What should be the most anticipated sequel of all time has been left toiling in the shadow of Avengers: Endgame after The Last Jedi made fandom deflated. It also caused original Episode IX Director, Jurassic World’s Colin Trevmorrow, to become another in a long line of directors to walk, be fired or be reshot at Lucasfilm since the sale to Disney.
In any other industry, in any other company, that sort of staff turnover in key positions would cause HR to start asking questions. However, this is Hollywood so they went for stability and re-hired Episode VII Director JJ Abrams to stick the landing.
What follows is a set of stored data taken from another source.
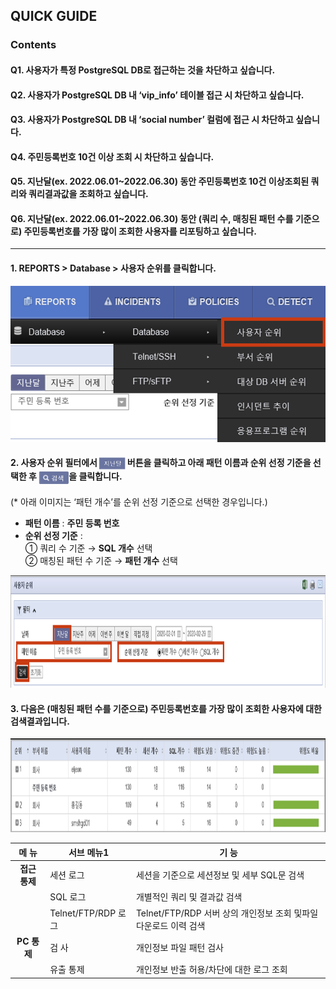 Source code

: 
## QUICK GUIDE 
### Contents

#### Q1. 사용자가 특정 PostgreSQL DB로 접근하는 것을 차단하고 싶습니다.
#### Q2. 사용자가 PostgreSQL DB 내 ‘vip_info’ 테이블 접근 시 차단하고 싶습니다.
#### Q3. 사용자가 PostgreSQL DB 내 ‘social number’ 컬럼에 접근 시 차단하고 싶습니다.
#### Q4. 주민등록번호 10건 이상 조회 시 차단하고 싶습니다.
#### Q5. 지난달(ex. 2022.06.01~2022.06.30) 동안 주민등록번호 10건 이상조회된 **쿼리**와 **쿼리결과값을 조회하고 싶습니다.**
#### Q6. 지난달(ex. 2022.06.01~2022.06.30) 동안 (쿼리 수, 매칭된 패턴 수를 기준으로) **주민등록번호를 가장 많이 조회한 사용자**를 리포팅하고 싶습니다.    

- - -

#### 1. **REPORTS > Database > 사용자 순위**를 클릭합니다.  
<img src="_static/image01.png" height="250px">

#### 2. 사용자 순위 필터에서 <img src="_static/image02.png" align="center" height="20px"> 버튼을 클릭하고 아래 **패턴 이름**과 **순위 선정 기준**을 선택한 후 <img src="_static/image03.png" align="center" height="20px">을 클릭합니다.  
(\* 아래 이미지는 ‘패턴 개수’를 순위 선정 기준으로 선택한 경우입니다.)  

- **패턴 이름** : **주민 등록 번호**  
- **순위 선정 기준** :  
① 쿼리 수 기준 → **SQL 개수** 선택  
② 매칭된 패턴 수 기준 → **패턴 개수** 선택  

<img src="_static/image04.png" height="180px">
  
#### 3. 다음은 (매칭된 패턴 수를 기준으로) 주민등록번호를 가장 많이 조회한 사용자에 대한 검색결과입니다.

<img src="_static/image05.png" height="150px">
  

| 메 뉴  | 서브 메뉴1 | 기 능  |
| :--: | -- | -- |
| **접근 통제** | 세션 로그  | 세션을 기준으로 세션정보 및 세부 SQL문 검색  |
|  | SQL 로그  | 개별적인 쿼리 및 결과값 검색  |
|  | Telnet/FTP/RDP 로그 | Telnet/FTP/RDP 서버 상의 개인정보 조회 및파일 다운로드 이력 검색 |
| **PC 통제** | 검 사  | 개인정보 파일 패턴 검사  |
|  | 유출 통제  | 개인정보 반출 허용/차단에 대한 로그 조회  |
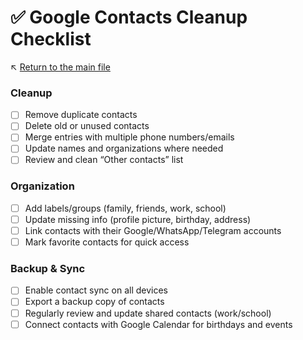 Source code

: # ✅ Google Contacts Cleanup Checklist

↖️ [Return to the main file](../README.md)

### Cleanup
- [ ] Remove duplicate contacts
- [ ] Delete old or unused contacts
- [ ] Merge entries with multiple phone numbers/emails
- [ ] Update names and organizations where needed
- [ ] Review and clean “Other contacts” list

### Organization
- [ ] Add labels/groups (family, friends, work, school)
- [ ] Update missing info (profile picture, birthday, address)
- [ ] Link contacts with their Google/WhatsApp/Telegram accounts
- [ ] Mark favorite contacts for quick access

### Backup & Sync
- [ ] Enable contact sync on all devices
- [ ] Export a backup copy of contacts
- [ ] Regularly review and update shared contacts (work/school)
- [ ] Connect contacts with Google Calendar for birthdays and events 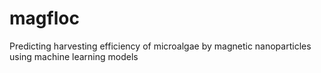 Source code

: # magfloc
Predicting harvesting efficiency of microalgae by magnetic nanoparticles using machine learning models
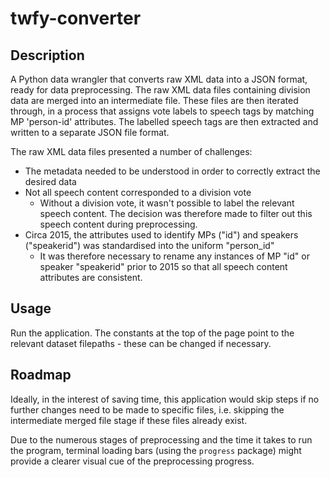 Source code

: # twfy-converter

## Description
A Python data wrangler that converts raw XML data into a JSON format, ready for data preprocessing. The raw XML data files containing division data are merged into an intermediate file. These files are then iterated through, in a process that assigns vote labels to speech tags by matching MP 'person-id' attributes. The labelled speech tags are then extracted and written to a separate JSON file format. 

The raw XML data files presented a number of challenges:

- The metadata needed to be understood in order to correctly extract the desired data
- Not all speech content corresponded to a division vote
    - Without a division vote, it wasn't possible to label the relevant speech content. The decision was therefore made to filter out this speech content during preprocessing.
- Circa 2015, the attributes used to identify MPs ("id") and speakers ("speakerid") was standardised into the uniform "person_id"
    - It was therefore necessary to rename any instances of MP "id" or speaker "speakerid" prior to 2015 so that all speech content attributes are consistent. 

## Usage
Run the application. The constants at the top of the page point to the relevant dataset filepaths - these can be changed if necessary. 

## Roadmap
Ideally, in the interest of saving time, this application would skip steps if no further changes need to be made to specific files, i.e. skipping the intermediate merged file stage if these files already exist. 

Due to the numerous stages of preprocessing and the time it takes to run the program, terminal loading bars (using the `progress` package) might provide a clearer visual cue of the preprocessing progress.  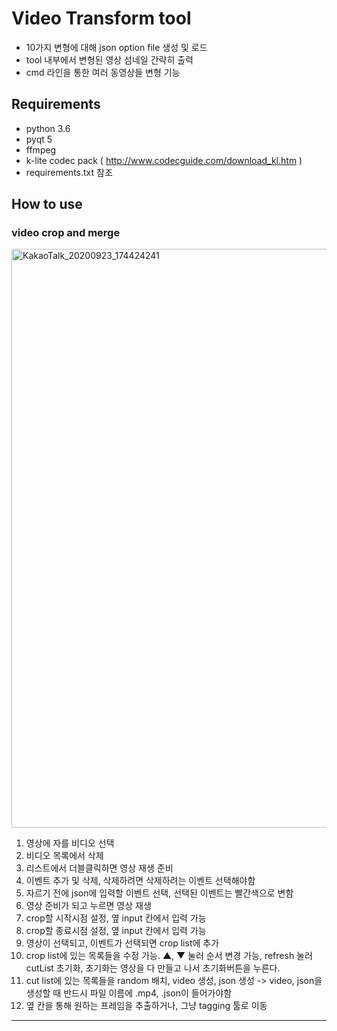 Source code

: # Video Transform tool
- 10가지 변형에 대해 json option file 생성 및 로드
- tool 내부에서 변형된 영상 섬네일 간략히 출력
- cmd 라인을 통한 여러 동영상들 변형 기능


## Requirements
- python 3.6
- pyqt 5
- ffmpeg
- k-lite codec pack ( http://www.codecguide.com/download_kl.htm )
- requirements.txt 참조 

## How to use
### video crop and merge
<img width="926" alt="KakaoTalk_20200923_174424241" src="https://user-images.githubusercontent.com/46225226/93990911-a746ac00-fdc6-11ea-8432-c693abd204e7.png">

1. 영상에 자를 비디오 선택
2. 비디오 목록에서 삭제
3. 리스트에서 더블클릭하면 영상 재생 준비
4. 이벤트 추가 및 삭제, 삭제하려면 삭제하려는 이벤트 선택해야함
5. 자르기 전에 json에 입력할 이벤트 선택, 선택된 이벤트는 빨간색으로 변함
6. 영상 준비가 되고 누르면 영상 재생
7. crop할 시작시점 설정, 옆 input 칸에서 입력 가능
8. crop할 종료시점 설정, 옆 input 칸에서 입력 가능
9. 영상이 선택되고, 이벤트가 선택되면 crop list에 추가
10. crop list에 있는 목록들을 수정 가능. ▲, ▼ 눌러 순서 변경 가능, refresh 눌러 cutList 초기화, 초기화는 영상을 다 만들고 나서 초기화버튼을 누른다.
11. cut list에 있는 목록들을 random 배치, video 생성, json 생성
-> video, json을 생성할 때 반드시 파일 이름에 .mp4, .json이 들어가야함
12. 옆 칸을 통해 원하는 프레임을 추출하거나, 그냥 tagging 툴로 이동


* * *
Now even he seems to have admitted that The Last Jedi left him and scriptwriting partner Chris Terrio in a bad place.
A Hail Mary Pass?
Speaking to The Fast Company and Slash Film, Abrams clearly calls out Terrio’s enthusiasm as a saving grace. While being careful not to directly aim any criticism at what he was left to fix, he also certainly acknowledges the challenges of picking up where The Last Jedi left off.
“While there are some threads of larger ideas and some big picture things that had been conceived decades ago and a lot of ideas that Lawrence Kasdan and I had when we were doing Episode VII, the lack of absolute inevitability, the lack of a complete structure for this thing, given the way it was being run was an enormous challenge.
Because this was such a mega job, I knew at the very least I needed a co-writer to work on this thing, but I didn’t know who that co-writer would be. There was nothing. So the first thing I did was reach out to a writer who I’ve admired for years, Chris Terrio. who I didn’t really know, to say, ‘Listen, would you want to write Star Wars with me?’ And he screamed.
What I realized in that moment was, I hadn’t been aware until then that I needed to work with someone who would scream at the prospect of working on Star Wars. Because I had been through the process, and I was looking at brass tacks: This is what it’s going to take, this is the reality of it. And he was looking at it sort of childlike: Oh my God, I can’t believe we get to play in this world, which I needed to be reminded of. I needed that point of view, because that’s not where I was. Of course, I was excited about what we could do, but I was acutely aware of how little time we had to do a fairly enormous job.
The difference is I feel like we might’ve done it. Like, I actually feel like this crazy challenge that could have been a wildly uncomfortable contortion of ideas, and a kind of shoving-in of answers and Band-Aids and bridges and things that would have felt messy. Strangely, we were sort of relentless and almost unbearably disciplined about the story and forcing ourselves to question and answer some fundamental things that at the beginning, I absolutely had no clue how we would begin to address. I feel like we’ve gotten to a place – without jinxing anything or sounding more confident than I deserve to be – I feel like we’re in a place where we might have something incredibly special. So I feel relief being home, and I feel gratitude that I got to do it. And more than anything, I’m excited about what I think we might have.”
Why Don’t You Say What You Really Think?
Wow! A lot to unpack there. Clear identification of the challenges they were left with. An admission it required effort, care and attention to course correct? Reference to his and Kasdan’s ideas being derailed?
It breaks my heart, being a 70s and 80s kid, to both hear of this apathy towards Star Wars that has now developed and to be forced to admit that I feel it to. I guess that’s why I am rooting for them to pull this off somehow.
I guess we will find out come December 2019.